08 August 2012

Going for the Gold in Awful

When the 2012 Summer Olympic Games got underway nearly two weeks ago, I was looking forward to watching the Games.  I intentionally did not watch the Opening Ceremonies because I knew that they would not sit well with me.  Once I learned that they had the Queen parachute out a plane with James Bond, I knew I'd made the right choice.

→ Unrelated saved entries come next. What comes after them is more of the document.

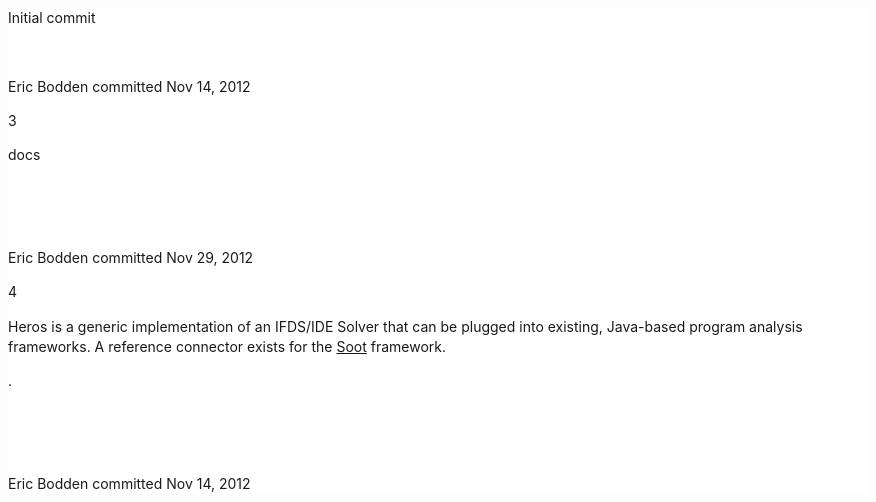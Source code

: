 


Initial commit



 


Eric Bodden
committed
Nov 14, 2012






3














docs


 

 


Eric Bodden
committed
Nov 29, 2012






4




Heros is a generic implementation of an IFDS/IDE Solver that can be plugged into existing, Java-based program analysis frameworks. A reference connector exists for the [Soot](http://www.sable.mcgill.ca/soot/) framework.









.


 

 


Eric Bodden
committed
Nov 14, 2012
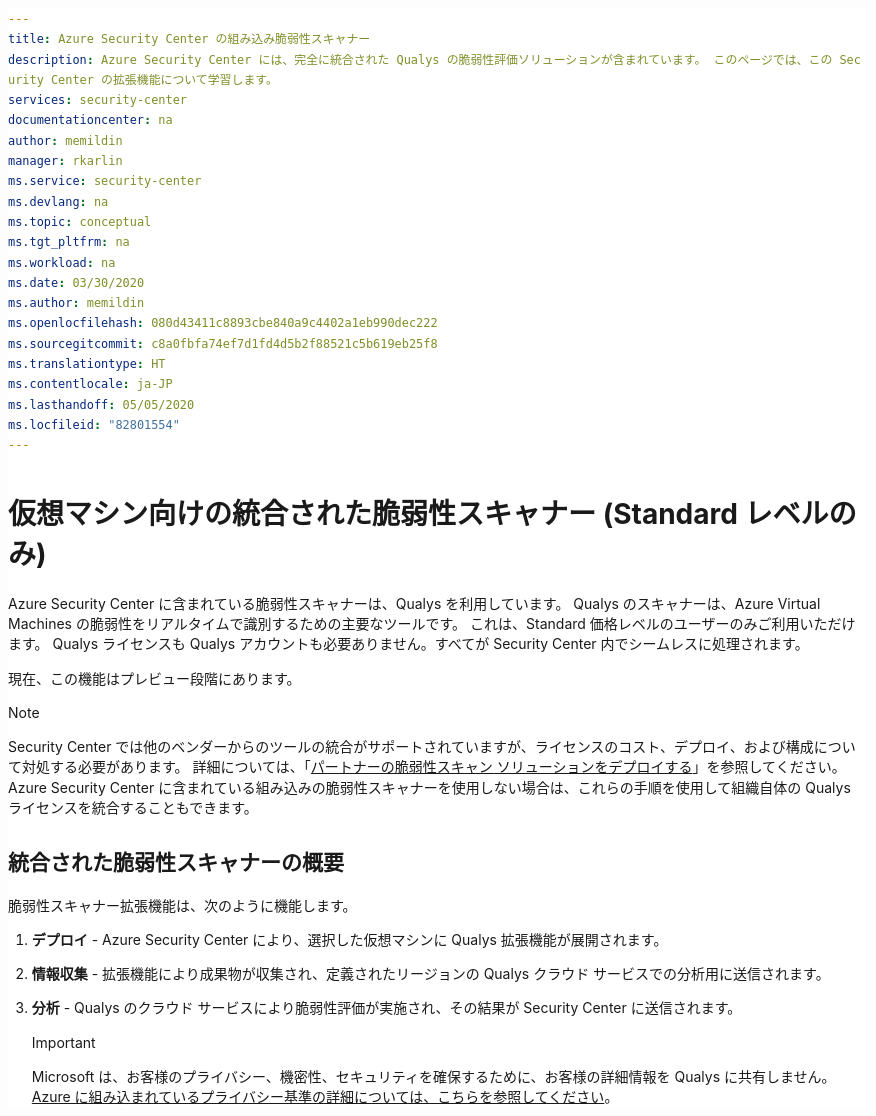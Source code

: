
 ```yaml
---
title: Azure Security Center の組み込み脆弱性スキャナー
description: Azure Security Center には、完全に統合された Qualys の脆弱性評価ソリューションが含まれています。 このページでは、この Security Center の拡張機能について学習します。
services: security-center
documentationcenter: na
author: memildin
manager: rkarlin
ms.service: security-center
ms.devlang: na
ms.topic: conceptual
ms.tgt_pltfrm: na
ms.workload: na
ms.date: 03/30/2020
ms.author: memildin
ms.openlocfilehash: 080d43411c8893cbe840a9c4402a1eb990dec222
ms.sourcegitcommit: c8a0fbfa74ef7d1fd4d5b2f88521c5b619eb25f8
ms.translationtype: HT
ms.contentlocale: ja-JP
ms.lasthandoff: 05/05/2020
ms.locfileid: "82801554"
---
```

# <a name="integrated-vulnerability-scanner-for-virtual-machines-standard-tier-only"></a>仮想マシン向けの統合された脆弱性スキャナー (Standard レベルのみ)

Azure Security Center に含まれている脆弱性スキャナーは、Qualys を利用しています。 Qualys のスキャナーは、Azure Virtual Machines の脆弱性をリアルタイムで識別するための主要なツールです。 これは、Standard 価格レベルのユーザーのみご利用いただけます。 Qualys ライセンスも Qualys アカウントも必要ありません。すべてが Security Center 内でシームレスに処理されます。

現在、この機能はプレビュー段階にあります。  

> [!NOTE]
> Security Center では他のベンダーからのツールの統合がサポートされていますが、ライセンスのコスト、デプロイ、および構成について対処する必要があります。 詳細については、「[パートナーの脆弱性スキャン ソリューションをデプロイする](partner-vulnerability-assessment.md)」を参照してください。 Azure Security Center に含まれている組み込みの脆弱性スキャナーを使用しない場合は、これらの手順を使用して組織自体の Qualys ライセンスを統合することもできます。


## <a name="overview-of-the-integrated-vulnerability-scanner"></a>統合された脆弱性スキャナーの概要

脆弱性スキャナー拡張機能は、次のように機能します。

1. **デプロイ** - Azure Security Center により、選択した仮想マシンに Qualys 拡張機能が展開されます。

1. **情報収集** - 拡張機能により成果物が収集され、定義されたリージョンの Qualys クラウド サービスでの分析用に送信されます。

1. **分析** - Qualys のクラウド サービスにより脆弱性評価が実施され、その結果が Security Center に送信されます。 

    > [!IMPORTANT]
    > Microsoft は、お客様のプライバシー、機密性、セキュリティを確保するために、お客様の詳細情報を Qualys に共有しません。 [Azure に組み込まれているプライバシー基準の詳細については、こちらを参照してください](https://www.microsoft.com/trust-center/privacy)。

Initially, it was exciting to watch the Games and see who was going to earn a gold medal.  Initially.  And then, like you didn't see this coming, NBC managed to suck the joy out of the incredible achievements of the athletes that have made it to the Games.  Thanks to the network's vomit-inducing and never-ending coverage of the stories behind the athletes, I've learned the following:

  • To succeed in the Olympics, you must come from a single-parent household.  You get extra points if some of your meals came from the WIC program.
  • To succeed in the Olympics, while not a requirement, having a relative that's done time is helpful
  • To succeed in the Olympics, you must have had some kind of trauma that will be made into an awful Lifetime movie in the next couple of years
  • Bob Costas is, in fact, the Cryptkeeper

If not the Cryptkeeper, then someone animated Bob's wax figurine

So the coverage of the Olympics for the American television viewer has been nothing short of awful.  America's 4th (dang, what is it with me and the 4th?!) place network has won the Gold for Awful Coverage.  If it weren't for track and field now, I'd be done watching.

There have been some incredible moments.  Oscar Pistorius is absolutely amazing and inspiring.  How can you see him run and not marvel at the miracle of the human body?  He is an extraordinary example but the Games are a testament to what the gift that God gave us - our bodies - can do.  I'm amazed at what our bodies are capable of.  It is spectacular.  Those achievements truly are worthy of the Gold.

1 comment:

Tom said...

Good points, but I don't have TV reception so I have to watch highlights of the events online so I have been missing most of the player profile stories. I agree that too much analysis and hype can ruin the event.